6月の大異変! | 経営の勘どころ・つかみどころ

6月の大異変!


 何と今月29日、気象庁は関東地方の梅雨明けを宣言した。平年よりも20日も早い6月中に夏を迎えることになった。こんな些細なニュースでも今月起きた大きな出来事を考えると「異変の予兆」を感じざるを得ない。


 ロシアで開催されているサッカー・ワードカップ。西野朗監督率いるサムライニッポンが大方の予想を覆し、決勝トーナメントに進出を果たしたのは嬉しい誤算にしても、この6月には世界秩序を根底から揺るがしかねない大きな出来事が相次いで起きた。


 6月12日には史上初の米朝首脳会談がシンガポールで開催された。この会談で、米国のトランプ大統領は北朝鮮の体制保証を表明し、一方の北朝鮮の金正恩朝鮮労働党委員長は、完全非核化への取り組みを約束したという。現在のところ米朝ともに細部の交渉を開始したばかりで、着地点は見通せないが、中国、ロシヤ、韓国の首脳が相次いで会談を繰り返すなど、北東アジアの安全保障環境は急速に地殻変動が起きつつあるように感じられる。仮に将来、米朝が国交を回復して、在韓米軍撤収と南北朝鮮統一に動き始めると、今までの日米韓による対中国・北朝鮮防衛ラインを維持することは不可能となり、対馬海峡を日米(若しくは日本単独で)の新たな防衛ラインとする根本的な国防戦略の再構築を迫られる可能性がある。

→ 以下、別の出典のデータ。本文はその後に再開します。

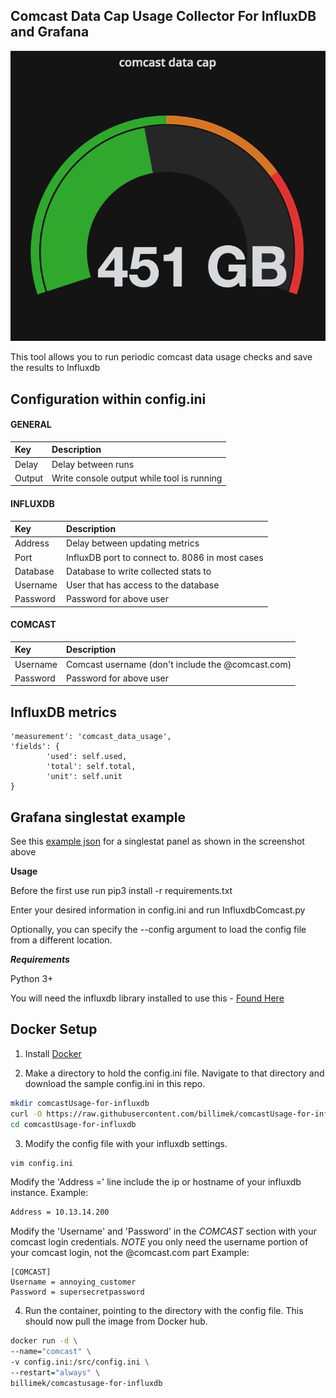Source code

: **Comcast Data Cap Usage Collector For InfluxDB and Grafana**
------------------------------

![Screenshot](images/comcast_grafana_example.png)

This tool allows you to run periodic comcast data usage checks and save the results to Influxdb

## Configuration within config.ini

#### GENERAL
|Key            |Description                                                                                                         |
|:--------------|:-------------------------------------------------------------------------------------------------------------------|
|Delay          |Delay between runs                                                                                                  |
|Output         |Write console output while tool is running                                                                          |
#### INFLUXDB
|Key            |Description                                                                                                         |
|:--------------|:-------------------------------------------------------------------------------------------------------------------|
|Address        |Delay between updating metrics                                                                                      |
|Port           |InfluxDB port to connect to.  8086 in most cases                                                                    |
|Database       |Database to write collected stats to                                                                                |
|Username       |User that has access to the database                                                                                |
|Password       |Password for above user                                                                                             |
#### COMCAST
|Key            |Description                                                                                                         |
|:--------------|:-------------------------------------------------------------------------------------------------------------------|
|Username       |Comcast username (don't include the @comcast.com)                                                                   |
|Password       |Password for above user  


## InfluxDB metrics
```
'measurement': 'comcast_data_usage',
'fields': {
		'used': self.used,
		'total': self.total,
		'unit': self.unit
}
```

## Grafana singlestat example
See this [example json](example.json) for a singlestat panel as shown in the screenshot above

**Usage**

Before the first use run pip3 install -r requirements.txt

Enter your desired information in config.ini and run InfluxdbComcast.py

Optionally, you can specify the --config argument to load the config file from a different location.  


***Requirements***

Python 3+

You will need the influxdb library installed to use this - [Found Here](https://github.com/influxdata/influxdb-python)

## Docker Setup

1. Install [Docker](https://www.docker.com/)

2. Make a directory to hold the config.ini file. Navigate to that directory and download the sample config.ini in this repo.
```bash
mkdir comcastUsage-for-influxdb
curl -O https://raw.githubusercontent.com/billimek/comcastUsage-for-influxdb/blob/master/config.ini comcastUsage-for-influxdb/config.ini
cd comcastUsage-for-influxdb
```

3. Modify the config file with your influxdb settings.
```bash
vim config.ini
```
Modify the 'Address =' line include the ip or hostname of your influxdb instance.
Example:
```bash
Address = 10.13.14.200
```

Modify the 'Username' and 'Password' in the _COMCAST_ section with your comcast login credentials.  *NOTE* you only need the username portion of your comcast login, not the @comcast.com part
Example:
```
[COMCAST]
Username = annoying_customer
Password = supersecretpassword
```

4. Run the container, pointing to the directory with the config file. This should now pull the image from Docker hub.
```bash
docker run -d \
--name="comcast" \
-v config.ini:/src/config.ini \
--restart="always" \
billimek/comcastusage-for-influxdb
```
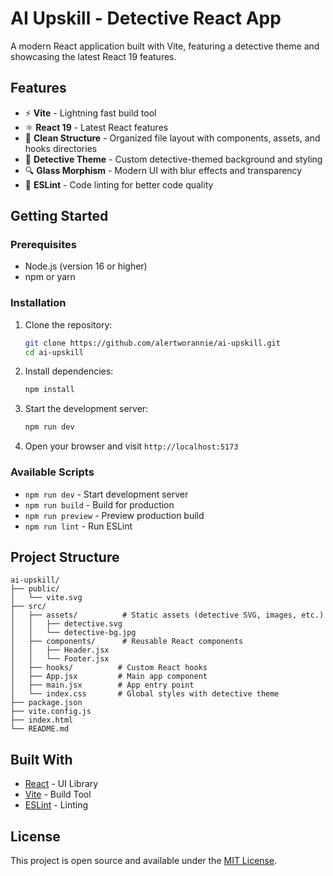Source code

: # AI Upskill - Detective React App

A modern React application built with Vite, featuring a detective theme and showcasing the latest React 19 features.

## Features

- ⚡ **Vite** - Lightning fast build tool
- ⚛️ **React 19** - Latest React features
- 📁 **Clean Structure** - Organized file layout with components, assets, and hooks directories
- 🎨 **Detective Theme** - Custom detective-themed background and styling
- 🔍 **Glass Morphism** - Modern UI with blur effects and transparency
- 🔧 **ESLint** - Code linting for better code quality

## Getting Started

### Prerequisites

- Node.js (version 16 or higher)
- npm or yarn

### Installation

1. Clone the repository:
   ```bash
   git clone https://github.com/alertworannie/ai-upskill.git
   cd ai-upskill
   ```

2. Install dependencies:
   ```bash
   npm install
   ```

3. Start the development server:
   ```bash
   npm run dev
   ```

4. Open your browser and visit `http://localhost:5173`

### Available Scripts

- `npm run dev` - Start development server
- `npm run build` - Build for production
- `npm run preview` - Preview production build
- `npm run lint` - Run ESLint

## Project Structure

```
ai-upskill/
├── public/
│   └── vite.svg
├── src/
│   ├── assets/          # Static assets (detective SVG, images, etc.)
│   │   ├── detective.svg
│   │   └── detective-bg.jpg
│   ├── components/      # Reusable React components
│   │   ├── Header.jsx
│   │   └── Footer.jsx
│   ├── hooks/          # Custom React hooks
│   ├── App.jsx         # Main app component
│   ├── main.jsx        # App entry point
│   └── index.css       # Global styles with detective theme
├── package.json
├── vite.config.js
├── index.html
└── README.md
```

## Built With

- [React](https://reactjs.org/) - UI Library
- [Vite](https://vitejs.dev/) - Build Tool
- [ESLint](https://eslint.org/) - Linting

## License

This project is open source and available under the [MIT License](LICENSE).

 米朝首脳会談の直前に開催されたG7サミットでは、トランプ大統領の掲げる保護主義政策に他の6カ国の首脳が反対を表明。特にEUとアメリカの貿易を巡る対立が一気に際立ってきた。すでにトランプ大統領は、米国の国内法・通商拡大法232条に基づき、中国・日本などに対して鉄鋼・アルミに25%の制裁関税を課しているが、これをEUにも拡大すると表明。メルケル首相の神経を逆なでした。
 中国には、約500億$相当の制裁関税を課すことを決定。中国が同額の対抗措置を決めると、さらに2,000億$相当の追加制裁関税の検討を指示するなど、米中貿易戦争の様相が日増しに高まっている。トランプ大統領の鼻息は荒く、輸入車や自動車部品にも25%の制裁関税を課すことまで言及しており、EUも対抗措置としてアメリカのハーレーダビットソンに同率の関税を課す可能性は示唆している。


 イランに対しては原油輸入禁止を同盟国(日本を含む)に要求し始めており、中東地域でもきな臭さい空気が漂い始めている。
 平和とは互いの信頼関係がなければ実現しないし、維持することもできない。今、世界はこの信頼関係にくさびが打ち込まれ、深刻なひびが入りつつあるようだ。あとに続くものは、疑心暗鬼と不信だけである。これがある時に沸騰点に達したとき、おぞまし憎悪の化身たる「戦争」が始まるのであろう。


 幸いに日本では、6月29日にTPP関連法案が参議院で可決成立した。7月中には、国内手続きを終了して、11カ国からなる巨大自由貿易圏の発効に大きく前進することになった。既にメキシコが批准し、カナダ・ニュージーランド・オーストラリアも年内比準に動いている。TPPには、タイ・インドネシア・英国も加入に意欲を示しているので、TPPの早期発効と加盟国拡大が保護主義の台頭を抑える役割を果たすことが期待できる。安倍首相は、あわよくばトランプ大統領に翻意を促し、アメリカのTPP復帰を願望しているのでないかと思われる。


 経済と安全保障は表裏一体の関係にある。経済にあっては自由貿易主義VS保護貿易主義の対立。安全保障では新冷戦か?と揶揄されつつある米国・EUVSロシア・中国を中心とする対立軸の形成。この二つの世界秩序を揺るがす構造変化が、耳障りな軋み音をハッキリトと立て始めたのがこの6月ではなかろうか。